The mark which signifies the monad is the source of all things.

 
Iamblichus of Chalcis
 

The Pythagoreans called the monad "intellect" because they thought that intellect was akin to the One; for among the virtues, they likened the monad to moral wisdom; for what is correct is one. And they called it "being," "cause of truth," "simple," "paradigm," "order," "concord," "what is equal among the greater and the lesser," "the mean between intensity and slackness," "moderation in plurality," "the instant now in time," and moreover they call it "ship," "chariot," "friend," "life," "happiness."

 
Iamblichus of Chalcis
 

It's so much easier to create our own gods; gods that are fully knowable. Those are the gods of atheism, occultism, religion and sometimes even Christianity. Then, of course, there are those prejudices that we demand of our gods. Women who take offense at a "male" God create for themselves a female or neuter god. There, we have all the racial gods, the black gods, white gods, and cultural gods, the Spanish gods, African gods, Indian gods and so on. All of them called god. And yet none of them are truly Him. Some may be tiny glimpses of Him. Maybe His big toe or little finger, but nothing more. Others are not even that.

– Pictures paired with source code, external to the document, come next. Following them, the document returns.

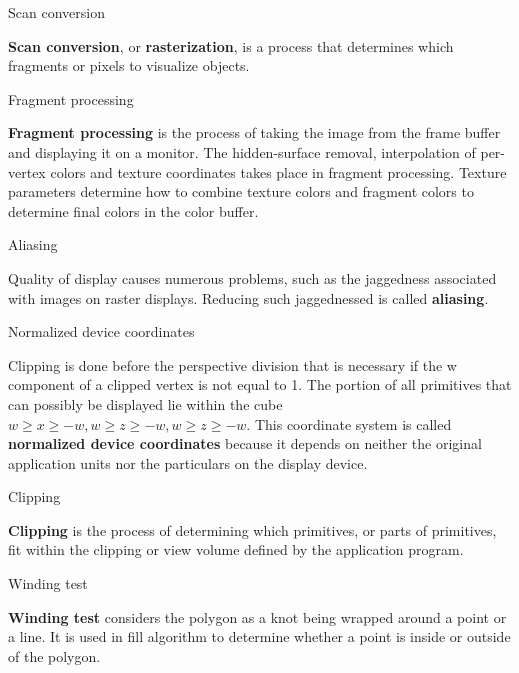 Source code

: \documentclass[10pt,a4paper]{article}
\begin{document}
\begin{enumerate}
		{\large \item Scan conversion}
			
			\textbf{Scan conversion}, or \textbf{rasterization}, is a process that determines which fragments or pixels to visualize objects.\\
			
		{\large \item Fragment processing}
				
			\textbf{Fragment processing} is the process of taking the image from the frame buffer and displaying it on a monitor. The hidden-surface removal, interpolation of per-vertex colors and texture coordinates takes place in fragment processing. Texture parameters determine how to combine texture colors and fragment colors to determine final colors in the color buffer.\\
				
		{\large \item Aliasing }
				
			Quality of display causes numerous problems, such as the jaggedness associated with images on raster displays. Reducing such jaggednessed is called \textbf{aliasing}.\\
			
		{\large \item Normalized device coordinates}
				
			Clipping is done before the perspective division that is necessary if the w component of a clipped vertex is not equal to 1. The portion of all primitives that can possibly be displayed lie within the cube $ w \ge x \ge -w, w \ge z \ge -w, w \ge z \ge -w. $ This coordinate system is called \textbf{normalized device coordinates} because it depends on neither the original application units nor the particulars on the display device.\\
			
		{\large \item Clipping}
				
			\textbf{Clipping} is the process of determining which primitives, or parts of primitives, fit within the clipping or view volume defined by the application program.\\
			
		{\large \item Winding test}
				
			 \textbf{Winding test} considers the polygon as a knot being wrapped around a point or a line. It is used in fill algorithm to determine whether a point is inside or outside of the polygon.\\
			 

\end{enumerate}
\end{document}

They’re only delusions from our prejudices.

 
Sean Sellers
 

The mixed kind of myth may be seen in many instances: for example they say that in a banquet of the Gods Discord threw down a golden apple; the Goddesses contended for it, and were sent by Zeus to Paris to be judged. Paris saw Aphrodite to be beautiful and gave her the apple. Here the banquet signifies the hypercosmic powers of the Gods; that is why they are all together. The golden apple is the world, which being formed out of opposites, is naturally said to be "thrown by Discord." The different Gods bestow different gifts upon the world, and are thus said to "contend for the apple." And the soul which lives according to sense — for that is what Paris is — not seeing the other powers in the world but only beauty, declares that the apple belongs to Aphrodite.

 
Sallustius (or Sallust)
 

Hermes addressed Marcus and said, "and you, Verus, what did you think the noblest ambition in life?" In a low voice he answered modestly, "To imitate the gods." This answer they at once agreed was highly noble and in fact the best possible. And even Hermes did not wish to cross-examine him further, since he was convinced that Marcus would answer every question equally well.
The other gods were of the same mind; only Silenus cried "By Dionysus I shall not let this sophist off so easily. Why then did you eat bread and drink wine and not ambrosia and nectar like us?" "Nay," he replied "it was not in the fashion of my meat and drink that I thought to imitate the gods. But I nourished my body because I believed, though perhaps falsely, that even your bodies require to be nourished by the fumes of sacrifice. Not that I supposed I ought to imitate you in that respect, but rather your minds."
For the moment Silenus was at a loss as though he had been hit by a good boxer, then he said: "There is perhaps something in what you say; but now tell me what did you think was really meant by 'imitating the gods.'"
"Having the fewest possible needs, and doing good to the greatest possible number."